8. Dine on French Food
Lao was part of the French Colonial empire in Southeast Asia until it was granted its independence in 1954. A lot of French influence can still be seen in Luang Prabang today, especially in the food. There are numerous French cafes and restaurants scattered throughout the city. These cafes may have been my favorite part of the city. There were so many amazing pastries! Tangor is one of Luang Prabang’s best French restaurants. It has a small, but great patio area and the food really is delicious. I made a mid-day stop here to escape the heat and had their cheese plate and a glass of wine. Truly, some of the best cheese that I’ve had.
Le Banneton has been a staple in Luang Prabang for years. It is a bakery that has become famous for its soft, buttery croissants. I visited Le Banneton twice. Once for their must-try croissant and a coffee, both of which were great and then again the next afternoon, for one of their with amazing crepes with ice cream. Le Café Ban Vat Sene is another must visit. It is a lovely restaurant that still has touches of Lao culture. The expresso is delicious and I highly recommend one of their open-face sandwiches.

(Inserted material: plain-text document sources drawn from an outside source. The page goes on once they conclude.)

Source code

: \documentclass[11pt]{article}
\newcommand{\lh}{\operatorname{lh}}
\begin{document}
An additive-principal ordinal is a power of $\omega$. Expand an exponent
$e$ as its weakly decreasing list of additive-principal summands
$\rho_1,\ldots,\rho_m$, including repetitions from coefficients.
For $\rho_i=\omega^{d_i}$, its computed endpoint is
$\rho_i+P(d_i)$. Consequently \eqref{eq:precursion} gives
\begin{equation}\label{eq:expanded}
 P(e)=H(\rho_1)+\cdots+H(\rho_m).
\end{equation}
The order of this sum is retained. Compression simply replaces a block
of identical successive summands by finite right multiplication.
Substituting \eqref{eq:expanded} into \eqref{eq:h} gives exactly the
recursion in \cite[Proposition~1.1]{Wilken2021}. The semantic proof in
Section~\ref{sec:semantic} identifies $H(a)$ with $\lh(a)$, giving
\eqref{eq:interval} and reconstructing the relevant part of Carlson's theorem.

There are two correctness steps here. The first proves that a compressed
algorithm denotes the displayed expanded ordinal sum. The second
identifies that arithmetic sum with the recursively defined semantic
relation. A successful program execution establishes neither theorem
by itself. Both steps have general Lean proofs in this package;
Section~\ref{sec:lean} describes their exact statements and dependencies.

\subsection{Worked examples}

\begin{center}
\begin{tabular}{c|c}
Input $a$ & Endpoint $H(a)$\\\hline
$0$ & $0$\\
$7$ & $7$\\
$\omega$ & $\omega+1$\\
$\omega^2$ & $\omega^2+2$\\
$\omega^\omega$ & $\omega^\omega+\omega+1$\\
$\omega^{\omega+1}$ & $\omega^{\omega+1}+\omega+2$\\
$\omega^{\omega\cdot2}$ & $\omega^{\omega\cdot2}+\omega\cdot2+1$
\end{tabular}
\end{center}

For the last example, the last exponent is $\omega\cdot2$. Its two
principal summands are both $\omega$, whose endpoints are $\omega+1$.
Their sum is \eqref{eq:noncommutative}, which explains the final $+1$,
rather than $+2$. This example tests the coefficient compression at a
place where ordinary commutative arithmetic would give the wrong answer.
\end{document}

I can’t wait to return to Luang Prabang and explore some more. It’s an incredible little place with so much to offer. There are so many amazing things to do in Luang Prabang and they are definitely not limited to this list. I wish I had given myself more than two days there. If you are looking for accommodations in Luang Prabang, I recommend staying at a small boutique hotel called, Maison Dalabua. It’s inexpensive and was one of my favorite hotels of my entire Southeast Asia trip. It’s also walking distance from the center of town and they offer complimentary bikes for all of your exploring!